The President of the Government, Pedro Sánchez, announced this Saturday that the Executive will approve this week the largest investment in Primary Care to date, worth 580 million euros. The Sánchez government thus responds to the crisis of one of the pillars of the public health system, especially affected by the cuts during the last economic crisis, the lack of personnel and the impact of the pandemic.

Rural medicine professionals warn of the critical state of primary care: “The population is neglected”


The Secretary General of the PSOE has defended on this day that despite the fact that Health is the responsibility of the Autonomous Communities, “it is the priority of the Government of Spain”. The latest investment in Primary Care, last September, amounted to 172 million euros.

“What matters next May 28 is public health”, said Sánchez, who has assured that in the regional and municipal elections next week they will vote “between the right to health or the health business”. The president added that “voting for the PSOE is voting for public health.”

Sánchez has assured that the new item will be approved at the next Council of Ministers this Tuesday and that it will serve to improve the infrastructure and equipment of Primary Care.

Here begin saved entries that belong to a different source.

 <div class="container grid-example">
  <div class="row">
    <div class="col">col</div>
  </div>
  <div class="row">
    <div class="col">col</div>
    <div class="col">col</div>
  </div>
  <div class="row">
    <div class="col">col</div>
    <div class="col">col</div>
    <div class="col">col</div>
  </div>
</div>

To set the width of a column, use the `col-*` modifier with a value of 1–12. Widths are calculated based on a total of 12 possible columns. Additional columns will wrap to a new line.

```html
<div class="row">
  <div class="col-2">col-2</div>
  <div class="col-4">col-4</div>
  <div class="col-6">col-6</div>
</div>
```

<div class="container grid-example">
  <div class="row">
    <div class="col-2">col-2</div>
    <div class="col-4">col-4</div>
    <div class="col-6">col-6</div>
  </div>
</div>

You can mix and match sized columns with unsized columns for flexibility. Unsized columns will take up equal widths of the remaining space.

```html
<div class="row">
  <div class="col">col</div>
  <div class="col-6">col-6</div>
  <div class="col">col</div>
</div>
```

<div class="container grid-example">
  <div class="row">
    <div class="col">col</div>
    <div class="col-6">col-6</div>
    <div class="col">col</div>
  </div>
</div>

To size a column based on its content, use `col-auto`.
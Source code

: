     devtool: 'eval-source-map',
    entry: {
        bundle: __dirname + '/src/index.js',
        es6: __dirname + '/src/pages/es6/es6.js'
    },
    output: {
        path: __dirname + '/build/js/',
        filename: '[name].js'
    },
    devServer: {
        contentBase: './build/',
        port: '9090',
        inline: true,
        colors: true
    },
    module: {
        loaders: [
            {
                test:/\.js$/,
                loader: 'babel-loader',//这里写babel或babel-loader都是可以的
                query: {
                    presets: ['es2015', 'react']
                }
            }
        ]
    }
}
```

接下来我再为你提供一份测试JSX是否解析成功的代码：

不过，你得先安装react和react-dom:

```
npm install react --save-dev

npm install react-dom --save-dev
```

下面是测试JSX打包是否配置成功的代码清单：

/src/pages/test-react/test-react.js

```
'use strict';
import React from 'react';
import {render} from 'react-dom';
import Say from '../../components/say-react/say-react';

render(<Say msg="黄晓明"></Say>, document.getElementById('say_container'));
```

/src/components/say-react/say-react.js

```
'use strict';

The investment has conditions and the autonomies must allocate those 580 million euros to modernize and improve the more than 13,000 health centers that already exist in the country.

The Government intends that the investment will also serve to finance new physiotherapy, radiodiagnostic and emergency rooms that end the wait, the saturation of health centers or the obligation to travel to others further away from the patients who need them.

Sánchez announced this historic departure during his participation in an electoral act in Valencia, in support of the general secretary of the PSPV, president of the Generalitat Valenciana and candidate for re-election, Ximo Puig, as well as Sandra Gómez, the deputy mayor of Valencia and candidate for the city hall.

During his speech, the president denounced the lack of investment in public health by autonomous communities, such as the Community of Madrid. “The great paradox”, said Sánchez, recalling that it is one of the communities with the highest per capita income in the country, but it is at the bottom of social, health and educational spending, behind Andalusia, Catalonia and Murcia.

“As a consequence, 40% of the Madrid population has private insurance,” said the socialist leader in his defense of a public health system that all citizens can access and so that the health of each citizen does not depend on their power purchasing. “We have to say loud and clear that we don’t want a country where people go into debt to pay for cancer treatment.”

“Now that we have to choose the vote and that some may be thinking about whether it is important to go vote or not next 28M, we have to say yes to them,” Sánchez added. The president has made a strong defense of public health in the face of the cuts ordered by the Government of Mariano Rajoy in 2012.

The Government thus addresses, at the gates of next Sunday’s vote, one of the greatest concerns of citizens, who in recent months have demonstrated in various cities in Spain to denounce the deterioration of the public health system, further aggravated with the closure of local health centers such as those promoted by the government of Isabel Díaz Ayuso in the Community of Madrid.

Other communities such as Galicia and Asturias have also experienced mobilizations promoted by medical associations and strikes since last year that have revealed the deterioration of the public system, both by professionals and citizens.

Sánchez took advantage of his speech this Saturday to recall other measures approved by the Government in the field of health, such as the reestablishment of the National Health System, the elimination of the pharmaceutical co-payment for vulnerable people or the investment of more than 100 million euros in the first mental health plan of our country.

The coalition government has also promoted an expansion of health personnel in recent years, with the hiring of 90,000 professionals, as well as the call for 11,000 MIR positions, which is 40% more than those existing at the beginning of its mandate.